▶ _Work instruction_:
Omit every picture and output the rest of the records exactly as they are.

▶ _Source information_:
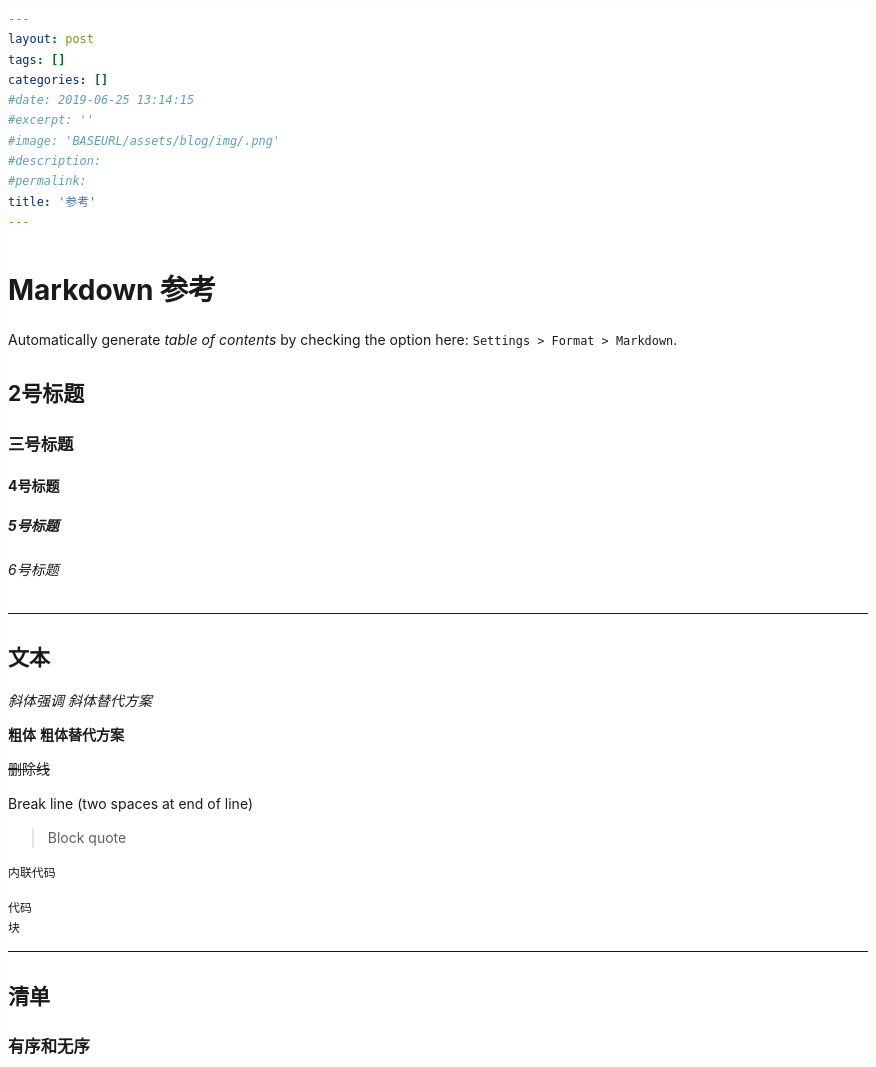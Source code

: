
 ```yaml
---
layout: post
tags: []
categories: []
#date: 2019-06-25 13:14:15
#excerpt: ''
#image: 'BASEURL/assets/blog/img/.png'
#description:
#permalink:
title: '参考'
---
```


# Markdown 参考
Automatically generate _table of contents_ by checking the option here: `Settings > Format > Markdown`.

## 2号标题
### 三号标题
#### 4号标题
##### 5号标题
###### 6号标题

---

## 文本

*斜体强调*
_斜体替代方案_

**粗体**
__粗体替代方案__

~~删除线~~

Break line (two spaces at end of line)  

> Block quote

`内联代码`

```
代码
块
```

---
 
## 清单
### 有序和无序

▶ _Answer for this exercise_:
Source code

:
 ```yaml
---
layout: post
tags: []
categories: []
#date: 2019-06-25 13:14:15
#excerpt: ''
#image: 'BASEURL/assets/blog/img/.png'
#description:
#permalink:
title: '参考'
---
```


# Markdown 参考
Automatically generate _table of contents_ by checking the option here: `Settings > Format > Markdown`.

## 2号标题
### 三号标题
#### 4号标题
##### 5号标题
###### 6号标题

---

## 文本

*斜体强调*
_斜体替代方案_

**粗体**
__粗体替代方案__

~~删除线~~

Break line (two spaces at end of line)  

> Block quote

`内联代码`

```
代码
块
```

---
 
## 清单
### 有序和无序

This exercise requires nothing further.